** Given entries follows **

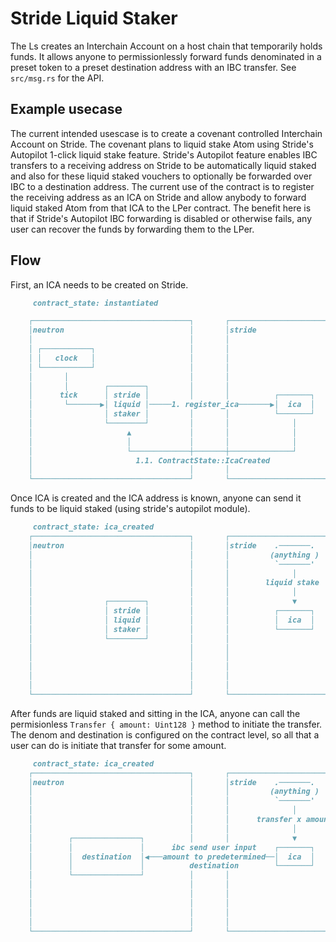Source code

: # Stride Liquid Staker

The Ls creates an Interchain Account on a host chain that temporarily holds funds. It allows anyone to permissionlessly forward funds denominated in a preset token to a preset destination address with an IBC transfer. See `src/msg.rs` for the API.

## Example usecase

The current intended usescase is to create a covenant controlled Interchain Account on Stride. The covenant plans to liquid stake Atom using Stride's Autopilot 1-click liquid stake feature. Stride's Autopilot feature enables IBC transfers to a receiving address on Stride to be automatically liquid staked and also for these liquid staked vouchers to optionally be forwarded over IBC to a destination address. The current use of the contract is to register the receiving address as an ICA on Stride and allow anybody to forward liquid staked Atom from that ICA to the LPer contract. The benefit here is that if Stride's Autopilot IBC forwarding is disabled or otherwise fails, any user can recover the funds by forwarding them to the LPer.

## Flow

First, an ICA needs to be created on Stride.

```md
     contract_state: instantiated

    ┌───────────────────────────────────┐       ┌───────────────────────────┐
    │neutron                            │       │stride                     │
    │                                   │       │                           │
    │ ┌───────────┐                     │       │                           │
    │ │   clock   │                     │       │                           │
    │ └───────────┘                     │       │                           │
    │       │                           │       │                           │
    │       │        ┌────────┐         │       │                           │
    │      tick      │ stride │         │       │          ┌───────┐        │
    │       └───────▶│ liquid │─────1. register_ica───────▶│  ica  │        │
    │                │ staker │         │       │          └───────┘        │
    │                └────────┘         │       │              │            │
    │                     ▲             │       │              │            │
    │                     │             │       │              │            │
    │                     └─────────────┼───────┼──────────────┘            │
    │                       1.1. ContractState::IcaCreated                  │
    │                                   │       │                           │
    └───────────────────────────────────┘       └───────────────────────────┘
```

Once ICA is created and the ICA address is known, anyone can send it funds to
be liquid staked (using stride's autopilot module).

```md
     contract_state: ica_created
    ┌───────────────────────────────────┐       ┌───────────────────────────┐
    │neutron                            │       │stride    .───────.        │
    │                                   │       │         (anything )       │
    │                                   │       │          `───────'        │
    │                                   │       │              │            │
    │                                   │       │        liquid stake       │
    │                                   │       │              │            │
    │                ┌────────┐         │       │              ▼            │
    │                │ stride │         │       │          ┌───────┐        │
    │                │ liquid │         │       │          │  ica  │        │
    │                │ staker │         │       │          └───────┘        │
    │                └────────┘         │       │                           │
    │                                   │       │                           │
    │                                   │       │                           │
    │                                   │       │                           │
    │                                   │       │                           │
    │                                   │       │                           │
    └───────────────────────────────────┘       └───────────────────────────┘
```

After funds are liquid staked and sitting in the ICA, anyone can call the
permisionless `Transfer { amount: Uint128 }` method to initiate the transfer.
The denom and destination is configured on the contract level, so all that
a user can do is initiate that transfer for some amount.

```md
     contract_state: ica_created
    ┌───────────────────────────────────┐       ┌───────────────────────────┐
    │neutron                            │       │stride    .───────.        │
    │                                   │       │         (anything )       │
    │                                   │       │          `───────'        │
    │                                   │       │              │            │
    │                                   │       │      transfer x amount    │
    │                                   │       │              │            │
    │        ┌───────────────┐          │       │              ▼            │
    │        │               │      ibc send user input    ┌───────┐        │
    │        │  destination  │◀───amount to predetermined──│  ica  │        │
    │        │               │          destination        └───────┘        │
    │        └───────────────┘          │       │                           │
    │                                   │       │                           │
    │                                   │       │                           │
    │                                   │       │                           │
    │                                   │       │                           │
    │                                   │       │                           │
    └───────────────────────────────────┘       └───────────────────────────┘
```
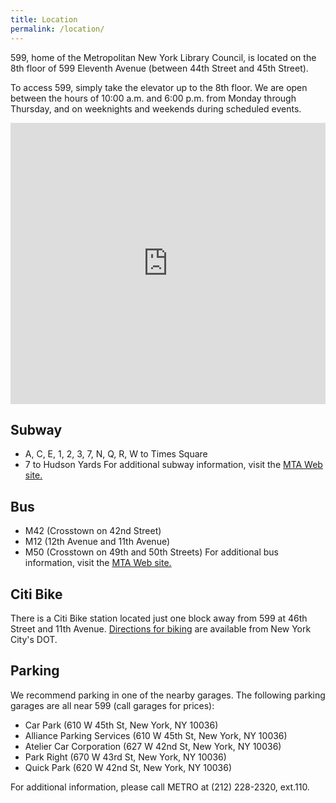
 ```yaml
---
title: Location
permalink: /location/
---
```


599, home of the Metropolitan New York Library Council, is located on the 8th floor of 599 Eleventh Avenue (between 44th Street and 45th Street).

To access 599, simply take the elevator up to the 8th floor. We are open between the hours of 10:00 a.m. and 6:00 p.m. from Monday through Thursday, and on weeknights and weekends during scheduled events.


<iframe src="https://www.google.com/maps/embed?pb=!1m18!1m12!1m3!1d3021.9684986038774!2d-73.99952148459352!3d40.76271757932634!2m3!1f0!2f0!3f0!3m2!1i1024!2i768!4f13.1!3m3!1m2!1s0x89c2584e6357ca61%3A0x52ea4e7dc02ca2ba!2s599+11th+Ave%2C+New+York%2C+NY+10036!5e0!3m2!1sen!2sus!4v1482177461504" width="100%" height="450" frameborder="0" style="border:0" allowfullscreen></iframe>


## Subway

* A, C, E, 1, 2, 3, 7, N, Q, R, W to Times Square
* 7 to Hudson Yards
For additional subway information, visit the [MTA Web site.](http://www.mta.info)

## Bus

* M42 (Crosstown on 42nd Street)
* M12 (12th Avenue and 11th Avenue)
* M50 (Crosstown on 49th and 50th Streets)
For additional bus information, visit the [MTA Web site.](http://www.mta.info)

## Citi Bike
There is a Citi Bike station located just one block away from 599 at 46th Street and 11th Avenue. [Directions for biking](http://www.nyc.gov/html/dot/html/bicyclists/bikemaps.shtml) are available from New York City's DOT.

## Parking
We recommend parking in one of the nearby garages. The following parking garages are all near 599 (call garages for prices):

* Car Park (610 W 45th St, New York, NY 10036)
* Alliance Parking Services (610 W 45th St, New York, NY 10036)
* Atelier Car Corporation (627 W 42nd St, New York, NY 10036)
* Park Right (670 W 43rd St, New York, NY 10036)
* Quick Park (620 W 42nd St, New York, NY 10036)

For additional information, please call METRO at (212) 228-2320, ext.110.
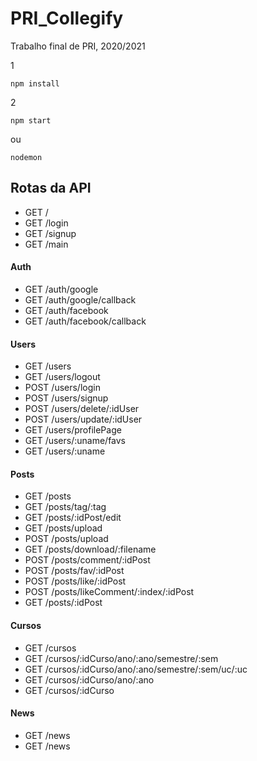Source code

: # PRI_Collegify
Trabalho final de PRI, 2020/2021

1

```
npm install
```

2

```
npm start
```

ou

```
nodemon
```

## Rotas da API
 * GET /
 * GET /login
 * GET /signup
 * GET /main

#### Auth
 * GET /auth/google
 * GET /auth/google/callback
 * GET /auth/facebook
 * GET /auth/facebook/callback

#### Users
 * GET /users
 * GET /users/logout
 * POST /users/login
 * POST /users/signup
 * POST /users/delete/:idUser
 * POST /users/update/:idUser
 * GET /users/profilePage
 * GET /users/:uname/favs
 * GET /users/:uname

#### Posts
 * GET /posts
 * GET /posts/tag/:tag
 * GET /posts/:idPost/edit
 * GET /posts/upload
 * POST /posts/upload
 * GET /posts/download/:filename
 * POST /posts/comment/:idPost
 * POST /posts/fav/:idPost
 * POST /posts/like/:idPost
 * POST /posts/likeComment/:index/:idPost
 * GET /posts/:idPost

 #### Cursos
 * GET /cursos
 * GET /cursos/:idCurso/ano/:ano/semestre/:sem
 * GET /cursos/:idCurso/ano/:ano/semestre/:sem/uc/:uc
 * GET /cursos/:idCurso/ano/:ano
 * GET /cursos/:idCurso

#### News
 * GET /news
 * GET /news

** End of Given entries **

Task objective:
The answer must be every line from the records above that contains the word "facebook", copied in full.

Result of this exercise:
 * GET /auth/facebook
 * GET /auth/facebook/callback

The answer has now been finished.